I want to hit DynamoDB head-on, so DistributedTable it is. The schema is written in zod.

// aws-blocks/index.ts
import { ApiNamespace, Scope, DistributedTable } from '@aws-blocks/blocks';
import { z } from 'zod';

const scope = new Scope('my-app');

// DistributedTable = DynamoDB.
// Local dev: in-process mock / synth & deploy: real DynamoDB. Same code.
const noteSchema = z.object({
  userId: z.string(),
  noteId: z.string(),
  body: z.string(),
  createdAt: z.number(),
});

const notes = new DistributedTable(scope, 'notes', {
  schema: noteSchema,
  key: { partitionKey: 'userId', sortKey: 'noteId' },
});

export const api = new ApiNamespace(scope, 'api', (context) => ({
  async putNote(userId: string, noteId: string, body: string) {
    await notes.put({ userId, noteId, body, createdAt: Date.now() });
    return { ok: true };
  },
  async getNote(userId: string, noteId: string) {
    return await notes.get({ userId, noteId });
  },
  async listNotes(userId: string) {
    return await Array.fromAsync(
      notes.query({ where: { userId: { equals: userId } } }),
    );
  },
}));

Types hold all the way through (tsc --noEmit in ~2.7s). The key types are inferred from the schema, so TypeScript even enforces the key shape on get({ userId, noteId }). No code-gen step. Small thing, but a nice one.

Start the local server:

npm run dev
# Loading backend...
# Deploying local resources...
# 📝 Generating client code...
# AWS Blocks local server running on http://localhost:3001

It says Deploying local resources, but it isn't talking to AWS at all. Look at .blocks-sandbox/config.json and it's "environment": "local", with the API pointed at the local http://localhost:3001/aws-blocks/api (port 3000 was taken by another process, so it helpfully fell back to 3001 on its own).
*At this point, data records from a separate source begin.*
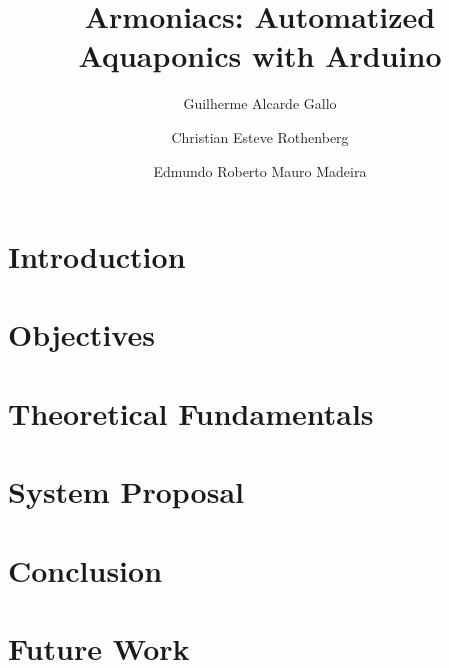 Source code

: \documentclass[10pt,a4paper]{article}
\title{Armoniacs: Automatized Aquaponics with Arduino}
\author{Guilherme Alcarde Gallo \and Christian Esteve Rothenberg \and Edmundo Roberto Mauro Madeira}
\begin{document}
\maketitle

\newpage

\section{Introduction}
\label{sec:introduction}


\section{Objectives}
\label{objectives}


\section{Theoretical Fundamentals}
\label{fundamentals}


\section{System Proposal}
\label{proposal}


\section{Conclusion}
\label{conclusion}


\section{Future Work}
\label{future}



% 


% 



\nocite{useCaseStyle}
\end{document}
From here, I hit the DynamoDB Block through the typed client.

getNote(alice,n1): {"userId":"alice","noteId":"n1","body":"first note","createdAt":1782292043870}
listNotes(alice) count: 2
listNotes(bob): [{"userId":"bob","noteId":"n1","body":"bob note",...}]
put×3 + get + query×2 round-trip: 31ms

It works. No AWS account, no deploy, and DynamoDB put / get / partition-key queries all run, with alice and bob properly partition-isolated. Three writes + a read + two queries, a 31ms round-trip. That's the part I'd otherwise be waiting minutes on after a deploy.

"It's just a local mock though, right?" — proving it with synth

The fair thing to be suspicious about: "OK, it runs locally. But if I actually deploy, does it really become DynamoDB?" This is the heart of AWS Blocks — @aws-blocks/blocks's package.json uses conditional exports to resolve the same import to a different thing depending on context.

".": { "browser": "...client...", "cdk": "...construct...", "default": "...local/lambda..." }

  • Local dev (default) → in-process mock
  • cdk synth (cdk) → CDK construct (i.e. CloudFormation)
  • Browser (browser) → typed RPC client

So I ran cdk synth on the exact same index.ts (it's synth, not deploy, so no AWS credentials needed).

npx cdk synth --quiet

Peeking into the generated CloudFormation template, there it was.

AWS::DynamoDB::Table count: 1
 logicalId: myappnotestable...
   BillingMode: PAY_PER_REQUEST
   KeySchema: userId:HASH, noteId:RANGE

That one line, new DistributedTable(..., { key: { partitionKey: 'userId', sortKey: 'noteId' } }), resolves to an instant mock locally and a real AWS::DynamoDB::Table (HASH=userId / RANGE=noteId, on-demand billing) at synth. I didn't change a single character of the code. That's what "create DynamoDB locally" actually means under the hood.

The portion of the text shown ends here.